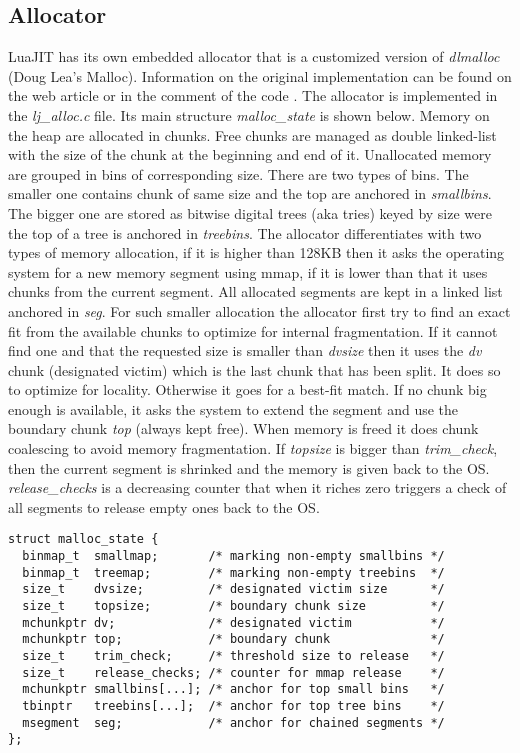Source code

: 
\subsection{Allocator}
\label{Subsec:alloc}

LuaJIT has its own embedded allocator that is a customized version of \emph{dlmalloc}
(Doug Lea's Malloc). Information on the original implementation can be found on
the web article \cite{dlmalloc-art} or in the comment of the code
\cite{dlmalloc-impl}. The allocator is implemented in the \emph{lj\_alloc.c}
file. Its main structure \emph{malloc\_state} is shown below. Memory on the
heap are allocated in chunks. Free chunks are managed as double linked-list with
the size of the chunk at the beginning and end of it. Unallocated memory are
grouped in bins of corresponding size. There are two types of bins. The
smaller one contains chunk of same size and the top are anchored in
\emph{smallbins}. The bigger one are stored as bitwise digital trees (aka tries)
keyed by size were the top of a tree is anchored in \emph{treebins}. The
allocator differentiates with two types of memory allocation, if it is higher than
128KB then it asks the operating system for a new memory segment using mmap, if
it is lower than that it uses chunks from the current segment. All allocated
segments are kept in a linked list anchored in \emph{seg}. For such smaller
allocation the allocator first try to find an exact fit from the available
chunks to optimize for internal fragmentation. If it cannot find one and that
the requested size is smaller than \emph{dvsize} then it uses the \emph{dv}
chunk (designated victim) which is the last chunk that has been split. It does
so to optimize for locality. Otherwise it goes for a best-fit match. If no chunk
big enough is available, it asks the system to extend the segment and use the
boundary chunk \emph{top} (always kept free). When memory is freed it does chunk
coalescing to avoid memory fragmentation. If \emph{topsize} is bigger than
\emph{trim\_check}, then the current segment is shrinked and the memory is given
back to the OS. \emph{release\_checks} is a decreasing counter that when it
riches zero triggers a check of all segments to release empty ones back to the OS.

\begin{lstlisting}[style=CStyle]
struct malloc_state {
  binmap_t  smallmap;       /* marking non-empty smallbins */
  binmap_t  treemap;        /* marking non-empty treebins  */
  size_t    dvsize;         /* designated victim size      */
  size_t    topsize;        /* boundary chunk size         */
  mchunkptr dv;             /* designated victim           */
  mchunkptr top;            /* boundary chunk              */
  size_t    trim_check;     /* threshold size to release   */
  size_t    release_checks; /* counter for mmap release    */
  mchunkptr smallbins[...]; /* anchor for top small bins   */
  tbinptr   treebins[...];  /* anchor for top tree bins    */
  msegment  seg;            /* anchor for chained segments */
};
\end{lstlisting}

===============

The required output is every line above that contains the string "find".

EXPECTED ANSWER:
allocation the allocator first try to find an exact fit from the available
chunks to optimize for internal fragmentation. If it cannot find one and that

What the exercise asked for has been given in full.